Queuing up commands in unix

Queue

I’m trying to lay down some decent foundations for processing images for a few thousand users from a single server. Because of the thrashing problem, one of the building blocks has to be a single queue for the CPU intensive image processing commands. Thrashing is when you run out of physical RAM, and you end up spending the majority of your time swapping virtual memory blocks on and off disk. This usually happens when there’s multiple memory-hungry processes competing, and as they’re time-sliced, they repeatedly push each other’s memory out of RAM, and pull in their own back. The result is that the actually take a lot longer to all finish than if they’d each run in sequence.

Well, this is an old, old problem, so I was hopeful that there’d be a tried and trusted unix mechanism to deal with it. The simplest way to avoid thrashing for my case is to make sure such operations do run one at a time, by keeping a single queue, and only running the next in the queue after the previous one is complete.
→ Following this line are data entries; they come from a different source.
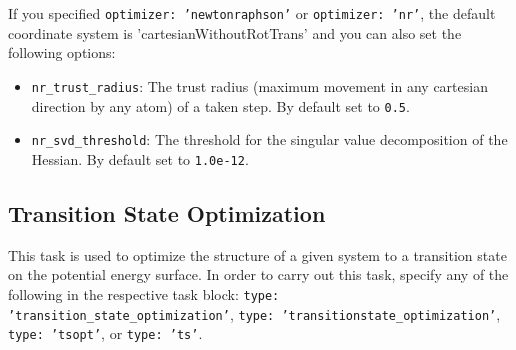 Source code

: \documentclass[]{tufte-book}
\begin{document}
If you specified \texttt{optimizer: 'newtonraphson'} or \texttt{optimizer: 'nr'}, the default coordinate system is 'cartesianWithoutRotTrans'
and you can also set the following options:
\begin{itemize}
\item \texttt{nr\_trust\_radius}: The trust radius (maximum movement in any cartesian direction by any atom) of a taken step.
By default set to \texttt{0.5}.
\item \texttt{nr\_svd\_threshold}: The threshold for the singular value decomposition of the Hessian. By default set to
\texttt{1.0e-12}.
\end{itemize}

\subsection{Transition State Optimization}

This task is used to optimize the structure of a given system to a transition state on the potential energy surface. In
order to carry out this task, specify any of the following in the respective task block: \texttt{type: 'transition\_state\_optimization'},
\texttt{type: 'transitionstate\_optimization'}, \texttt{type: 'tsopt'}, or \texttt{type: 'ts'}.
\end{document}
After some digging, I did discover batch, and it looked very promising. I ran into a few wrinkles. It expected a script file on disk as an input, rather than the dynamic commands I’d be feeding it, but I was able to avoid that by piping the output of an echo "<command to execute>" into the batch command. More serious was error reporting; it will sendmail the results of batch executions, but there doesn’t seem to be any other way of accessing that data. My simple tests worked, judging by the results I saw on disk, but some of the more complex ones failed, and I haven’t been able to work out why yet, because none of my server accounts have a mail set up.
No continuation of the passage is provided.